Aside from a few single and small sawmill acquisitions, all was quiet on the consolidation front in the Canadian forest industry. Rather, it was another year of survival in the face of uncertainty surrounding US–Canada negotiations on softwood lumber, and the problems associated with current duties averaging 27 per cent. The annual survey shows—as it did in 2001—few changes in the rankings of the top 20 firms.

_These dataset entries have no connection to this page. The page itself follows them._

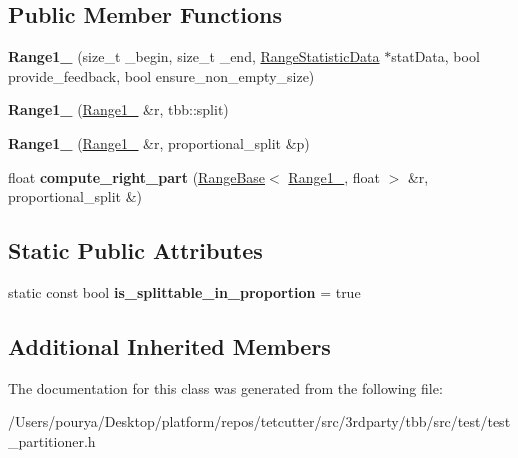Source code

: \subsection*{Public Member Functions}
\begin{DoxyCompactItemize}
\item 
\hypertarget{classtest__partitioner__utils_1_1TestRanges_1_1Range1__2_abcf13344c2f8fd72de08a189baee146d}{}{\bfseries Range1\+\_} (size\+\_\+t \+\_\+begin, size\+\_\+t \+\_\+end, \hyperlink{structtest__partitioner__utils_1_1RangeStatisticData}{Range\+Statistic\+Data} $\ast$stat\+Data, bool provide\+\_\+feedback, bool ensure\+\_\+non\+\_\+empty\+\_\+size)\label{classtest__partitioner__utils_1_1TestRanges_1_1Range1__2_abcf13344c2f8fd72de08a189baee146d}

\item 
\hypertarget{classtest__partitioner__utils_1_1TestRanges_1_1Range1__2_a7bc180d7bb5d3ae2a844a618389eaa7d}{}{\bfseries Range1\+\_} (\hyperlink{classtest__partitioner__utils_1_1TestRanges_1_1Range1__2}{Range1\+\_} \&r, tbb\+::split)\label{classtest__partitioner__utils_1_1TestRanges_1_1Range1__2_a7bc180d7bb5d3ae2a844a618389eaa7d}

\item 
\hypertarget{classtest__partitioner__utils_1_1TestRanges_1_1Range1__2_aa6cd6a82a668cd556fe13ff562194df7}{}{\bfseries Range1\+\_} (\hyperlink{classtest__partitioner__utils_1_1TestRanges_1_1Range1__2}{Range1\+\_} \&r, proportional\+\_\+split \&p)\label{classtest__partitioner__utils_1_1TestRanges_1_1Range1__2_aa6cd6a82a668cd556fe13ff562194df7}

\item 
\hypertarget{classtest__partitioner__utils_1_1TestRanges_1_1Range1__2_abbe47a7e5fd0768253498b1275b2e379}{}float {\bfseries compute\+\_\+right\+\_\+part} (\hyperlink{classtest__partitioner__utils_1_1RangeBase}{Range\+Base}$<$ \hyperlink{classtest__partitioner__utils_1_1TestRanges_1_1Range1__2}{Range1\+\_}, float $>$ \&r, proportional\+\_\+split \&)\label{classtest__partitioner__utils_1_1TestRanges_1_1Range1__2_abbe47a7e5fd0768253498b1275b2e379}

\end{DoxyCompactItemize}
\subsection*{Static Public Attributes}
\begin{DoxyCompactItemize}
\item 
\hypertarget{classtest__partitioner__utils_1_1TestRanges_1_1Range1__2_a7c21ce8b59e85f25f5ec08fc22b5de37}{}static const bool {\bfseries is\+\_\+splittable\+\_\+in\+\_\+proportion} = true\label{classtest__partitioner__utils_1_1TestRanges_1_1Range1__2_a7c21ce8b59e85f25f5ec08fc22b5de37}

\end{DoxyCompactItemize}
\subsection*{Additional Inherited Members}


The documentation for this class was generated from the following file\+:\begin{DoxyCompactItemize}
\item 
/\+Users/pourya/\+Desktop/platform/repos/tetcutter/src/3rdparty/tbb/src/test/test\+\_\+partitioner.\+h\end{DoxyCompactItemize}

The only change of note was the rise of West Fraser to number two spot and the slide of Abitibi-Consolidated to number four. Despite the duties on US-bound shipments and sawmill returns that hit 16-year lows, lumber output in Canada rose by an estimated one billion board feet in 2002, to hit 29.5 billion board feet. Ten Canadian companies attained the one-billion-board feet production mark in 2002, up from eight in 2001. Canfor’s SPF lumber production totaled 2.817 billion board feet at its 13 mills in BC and Alberta.
This huge 550-million-board feet increase from 2001’s 2.265 billion board feet can be partially accounted for by three-shift production at some mills in the second half of 2002. At the number two spot, up from number four in 2001, was West Fraser Timber, with 2.065 billion board feet from its 14 Canadian mills (including its share of production from three joint-ownership mills but excluding its US-owned mills). West Fraser also added one mill in 2002 with its purchase of Skeena Cellulose’s Smithers, BC mill.
Weyerhaeuser Canada was ranked third, with 2.001 billion board feet at its 12 SPF mills (including three in Ontario and six coastal BC operations). Slipping to fourth was Abitibi-Consolidated. With mills stretching from BC to Quebec, the company came in at 1.892 billion board feet, down five per cent. The Slocan Group held its fifth-place spot, with 1.62 billion board feet despite temporary curtailments at two of its nine mills starting in late August.
Slocan and West Fraser remain Canada’s lowest-cost SPF manufacturers. Tembec retained sixth spot with 1.155 billion board feet of softwood production from its mills (including three in BC). Weldwood (a division of International Paper) climbed by one spot to come in at number seven, with 1.142 billion board feet at its seven mills (including three joint-venture mills).
Privately held Buchanan Lumber was ranked number eight, with an estimated 1.1 billion board feet from its seven Ontario mills. Tolko Industries was ninth, with 1.038 billion board feet from six operations in BC, Alberta and Manitoba (the company’s first taste of the billion-board feet threshold). Domtar retained tenth spot with 1.016 billion board feet at its 12 mills in Eastern Canada.
The top 30 lumber producers accounted for 23.53 billion board feet—or 80 per cent—of Canada’s total production of approximately 29.5 billion board feet in 2002.